## Listed entries
◇ ◇ ◇ ◇ ◇ ◇ ◇
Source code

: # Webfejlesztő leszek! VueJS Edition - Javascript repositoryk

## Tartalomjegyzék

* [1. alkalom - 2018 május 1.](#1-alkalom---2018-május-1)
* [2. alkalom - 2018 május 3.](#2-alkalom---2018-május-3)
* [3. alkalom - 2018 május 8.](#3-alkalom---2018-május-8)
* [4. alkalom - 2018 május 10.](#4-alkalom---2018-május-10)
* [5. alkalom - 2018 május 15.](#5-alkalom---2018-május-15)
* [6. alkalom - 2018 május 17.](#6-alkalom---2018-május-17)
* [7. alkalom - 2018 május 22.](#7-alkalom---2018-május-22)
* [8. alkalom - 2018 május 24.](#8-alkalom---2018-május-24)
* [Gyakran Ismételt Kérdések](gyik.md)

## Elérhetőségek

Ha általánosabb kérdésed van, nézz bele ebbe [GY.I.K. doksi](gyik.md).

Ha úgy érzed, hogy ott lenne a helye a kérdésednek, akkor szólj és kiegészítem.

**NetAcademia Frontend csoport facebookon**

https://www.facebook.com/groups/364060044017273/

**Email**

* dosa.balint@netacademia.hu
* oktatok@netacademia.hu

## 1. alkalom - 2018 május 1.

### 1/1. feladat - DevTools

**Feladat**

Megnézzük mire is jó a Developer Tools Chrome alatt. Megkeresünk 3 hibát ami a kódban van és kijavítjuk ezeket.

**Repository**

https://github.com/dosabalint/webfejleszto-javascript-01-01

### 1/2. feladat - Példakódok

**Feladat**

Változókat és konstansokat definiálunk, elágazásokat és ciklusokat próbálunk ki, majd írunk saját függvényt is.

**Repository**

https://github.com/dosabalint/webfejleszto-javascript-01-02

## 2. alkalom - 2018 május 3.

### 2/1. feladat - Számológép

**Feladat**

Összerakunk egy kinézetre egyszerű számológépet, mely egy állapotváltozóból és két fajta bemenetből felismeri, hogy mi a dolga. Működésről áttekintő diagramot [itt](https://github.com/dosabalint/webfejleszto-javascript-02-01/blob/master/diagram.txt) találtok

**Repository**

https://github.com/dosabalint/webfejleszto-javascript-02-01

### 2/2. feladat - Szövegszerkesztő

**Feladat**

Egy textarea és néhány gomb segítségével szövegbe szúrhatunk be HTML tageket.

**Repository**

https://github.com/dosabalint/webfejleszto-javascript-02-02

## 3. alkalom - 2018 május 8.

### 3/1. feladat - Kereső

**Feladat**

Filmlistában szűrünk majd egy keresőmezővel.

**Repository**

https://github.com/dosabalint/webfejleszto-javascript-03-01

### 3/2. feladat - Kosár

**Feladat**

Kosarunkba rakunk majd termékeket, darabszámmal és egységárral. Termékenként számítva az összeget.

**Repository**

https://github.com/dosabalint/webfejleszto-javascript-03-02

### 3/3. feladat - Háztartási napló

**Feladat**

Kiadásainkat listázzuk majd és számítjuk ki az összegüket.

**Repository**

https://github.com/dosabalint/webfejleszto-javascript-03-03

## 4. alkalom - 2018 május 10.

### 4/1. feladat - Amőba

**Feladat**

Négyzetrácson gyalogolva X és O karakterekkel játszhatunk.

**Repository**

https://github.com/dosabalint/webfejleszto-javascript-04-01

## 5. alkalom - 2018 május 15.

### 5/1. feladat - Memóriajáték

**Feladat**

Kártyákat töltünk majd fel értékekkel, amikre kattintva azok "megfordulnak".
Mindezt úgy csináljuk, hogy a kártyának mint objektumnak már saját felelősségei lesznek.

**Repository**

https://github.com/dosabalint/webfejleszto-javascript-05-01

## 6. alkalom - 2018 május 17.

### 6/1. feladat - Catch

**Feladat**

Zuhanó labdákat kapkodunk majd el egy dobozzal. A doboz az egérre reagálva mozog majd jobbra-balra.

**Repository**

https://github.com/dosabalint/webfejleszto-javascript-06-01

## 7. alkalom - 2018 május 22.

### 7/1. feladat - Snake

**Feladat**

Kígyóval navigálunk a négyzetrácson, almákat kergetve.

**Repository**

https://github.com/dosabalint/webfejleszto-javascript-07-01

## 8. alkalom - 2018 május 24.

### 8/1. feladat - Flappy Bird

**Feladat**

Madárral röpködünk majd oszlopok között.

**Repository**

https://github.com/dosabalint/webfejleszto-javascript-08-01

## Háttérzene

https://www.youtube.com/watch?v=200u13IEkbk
◇ ◇ ◇ ◇ ◇ ◇ ◇
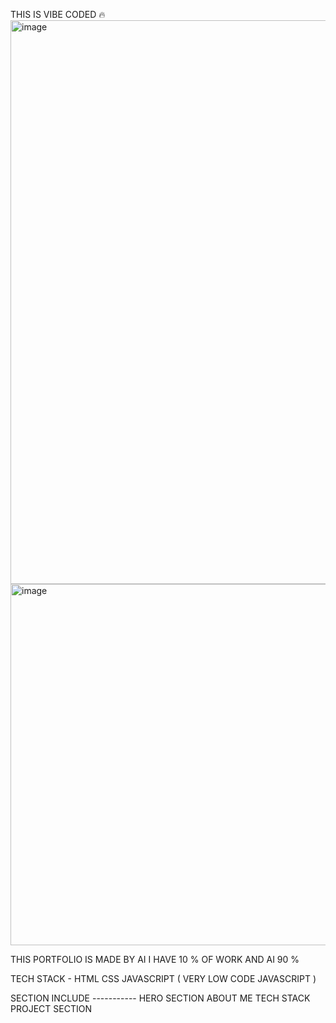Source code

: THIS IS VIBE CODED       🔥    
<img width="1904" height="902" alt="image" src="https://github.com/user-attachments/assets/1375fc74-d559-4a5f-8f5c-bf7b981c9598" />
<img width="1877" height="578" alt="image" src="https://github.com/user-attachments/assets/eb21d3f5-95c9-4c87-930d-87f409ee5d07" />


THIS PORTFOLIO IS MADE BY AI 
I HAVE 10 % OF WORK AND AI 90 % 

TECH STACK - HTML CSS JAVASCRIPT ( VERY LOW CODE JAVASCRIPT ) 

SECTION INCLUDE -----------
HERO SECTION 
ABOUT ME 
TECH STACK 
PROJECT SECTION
◇ ◇ ◇ ◇ ◇ ◇ ◇
## Task requirements
Every line in the entries above that has the word "width" should be identified and copied.

## Solution to this task
<img width="1904" height="902" alt="image" src="https://github.com/user-attachments/assets/1375fc74-d559-4a5f-8f5c-bf7b981c9598" />
<img width="1877" height="578" alt="image" src="https://github.com/user-attachments/assets/eb21d3f5-95c9-4c87-930d-87f409ee5d07" />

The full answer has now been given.